The Night de Frederic Malle est un parfum Ambre boisé pour homme et femme
A vrai dire, The Night aurait pu s’appeler Bitch Please tant ce parfum est une leçon de maître. En réponse à l’explosion du oud en parfumerie, Malle et Ropion se posent en observateurs de tous ces arrivistes aussi crédibles que les One Direction présidents du jury au festival de Cannes. Ils vont même jusqu’à avoir l’élégance de ne rien faire remarquer, de simplement poser discrètement leur proposition sur le rang impitoyable des nouveautés. Pas besoin d’un tank de communication fallacieuse pour faire croire à la grandeur du parfum. The Night est grandiose, point. Pourquoi ? Sentez, tout simplement.
Tout est dans ce oud. Absolument tout. La matière brute reflète l’obsession des hommes. L’animalité des créations françaises du début du XXe siècle était conquérante. Celle de The Night est triomphante. Elle ne se cache jamais et tire tout avec elle : dans sa fourrure dorée viennent se lover les caractères les plus sombres et tortueux de l’animalité. Mais ce qui fait vraiment la différence, c’est l’intelligence de Ropion.
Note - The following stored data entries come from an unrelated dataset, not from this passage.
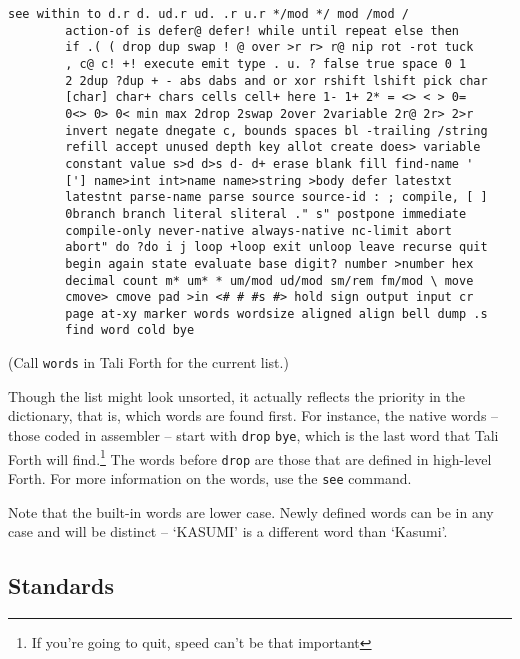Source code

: \begin{lstlisting}[frame=lines]
        see within to d.r d. ud.r ud. .r u.r */mod */ mod /mod /
        action-of is defer@ defer! while until repeat else then
        if .( ( drop dup swap ! @ over >r r> r@ nip rot -rot tuck
        , c@ c! +! execute emit type . u. ? false true space 0 1
        2 2dup ?dup + - abs dabs and or xor rshift lshift pick char
        [char] char+ chars cells cell+ here 1- 1+ 2* = <> < > 0=
        0<> 0> 0< min max 2drop 2swap 2over 2variable 2r@ 2r> 2>r
        invert negate dnegate c, bounds spaces bl -trailing /string
        refill accept unused depth key allot create does> variable
        constant value s>d d>s d- d+ erase blank fill find-name '
        ['] name>int int>name name>string >body defer latestxt
        latestnt parse-name parse source source-id : ; compile, [ ]
        0branch branch literal sliteral ." s" postpone immediate
        compile-only never-native always-native nc-limit abort
        abort" do ?do i j loop +loop exit unloop leave recurse quit
        begin again state evaluate base digit? number >number hex
        decimal count m* um* * um/mod ud/mod sm/rem fm/mod \ move
        cmove> cmove pad >in <# # #s #> hold sign output input cr
        page at-xy marker words wordsize aligned align bell dump .s
        find word cold bye
\end{lstlisting}

\noindent (Call \texttt{words} in Tali Forth for the
current list.)

Though the list might look unsorted, it actually reflects the priority in the
dictionary, that is, which words are found first. For
instance, the native words -- those coded in assembler --
start with \texttt{drop}
\texttt{bye}, which is the last word that Tali Forth
will find.\footnote{If you're going to quit, speed can't be that important} The
words before \texttt{drop} are those that are defined in high-level Forth. For
more information on the words, use the \texttt{see}
command.

Note that the built-in words are lower case. Newly defined
words can be in any case and will be distinct -- `KASUMI' is a different word
than `Kasumi'.


\subsection{Standards}

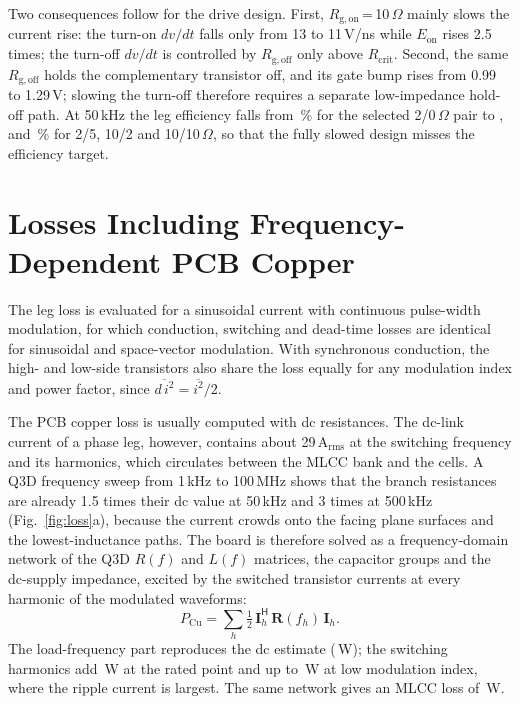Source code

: \documentclass[conference]{IEEEtran}
\begin{document}
Two consequences follow for the drive design. First, $R_\mathrm{g,on}$\,=\,10\,$\Omega$ mainly slows the current rise: the turn-on $dv/dt$ falls only from 13 to 11\,V/ns while $E_\mathrm{on}$ rises 2.5 times; the turn-off $dv/dt$ is controlled by $R_\mathrm{g,off}$ only above $R_\mathrm{crit}$. Second, the same $R_\mathrm{g,off}$ holds the complementary transistor off, and its gate bump rises from 0.99 to 1.29\,V; slowing the turn-off therefore requires a separate low-impedance hold-off path. At 50\,kHz the leg efficiency falls from \SlEtaBase\,\% for the selected 2/0\,$\Omega$ pair to \SlEtaOffFive, \SlEtaOnTen{} and \SlEtaBoth\,\% for 2/5, 10/2 and 10/10\,$\Omega$, so that the fully slowed design misses the efficiency target.

\section{Losses Including Frequency-Dependent PCB Copper}\label{sec:loss}
The leg loss is evaluated for a sinusoidal current with continuous pulse-width modulation, for which conduction, switching and dead-time losses are identical for sinusoidal and space-vector modulation. With synchronous conduction, the high- and low-side transistors also share the loss equally for any modulation index and power factor, since $\overline{d\,i^2}=\overline{i^2}/2$.

The PCB copper loss is usually computed with dc resistances. The dc-link current of a phase leg, however, contains about 29\,A$_\mathrm{rms}$ at the switching frequency and its harmonics, which circulates between the MLCC bank and the cells. A Q3D frequency sweep from 1\,kHz to 100\,MHz shows that the branch resistances are already 1.5 times their dc value at 50\,kHz and 3 times at 500\,kHz (Fig.~\ref{fig:loss}a), because the current crowds onto the facing plane surfaces and the lowest-inductance paths. The board is therefore solved as a frequency-domain network of the Q3D $R(f)$ and $L(f)$ matrices, the capacitor groups and the dc-supply impedance, excited by the switched transistor currents at every harmonic of the modulated waveforms:
\begin{equation}
P_\mathrm{Cu}=\sum_h\tfrac12\,\mathbf I_h^\mathsf{H}\,\mathbf R(f_h)\,\mathbf I_h .
\end{equation}
The load-frequency part reproduces the dc estimate (\Pcu\,W); the switching harmonics add \PcuHf\,W at the rated point and up to \PcuHfLowM\,W at low modulation index, where the ripple current is largest. The same network gives an MLCC loss of \Pcap\,W.
\end{document}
Voilà un parfumeur qui a compris une des bases essentielles que nous a apprise Jicky et la parfumerie Guerlain : l’animalité est duelle et ne doit pas être qu’un simple aplat. Elle se lie aux autres entités végétales, les propulse, les soutient. Rappelez-vous du Jicky de 1889 où la bergamote embrassait l’animalité et où cette dernière faisait office de fondant dans le reste de la structure du parfum.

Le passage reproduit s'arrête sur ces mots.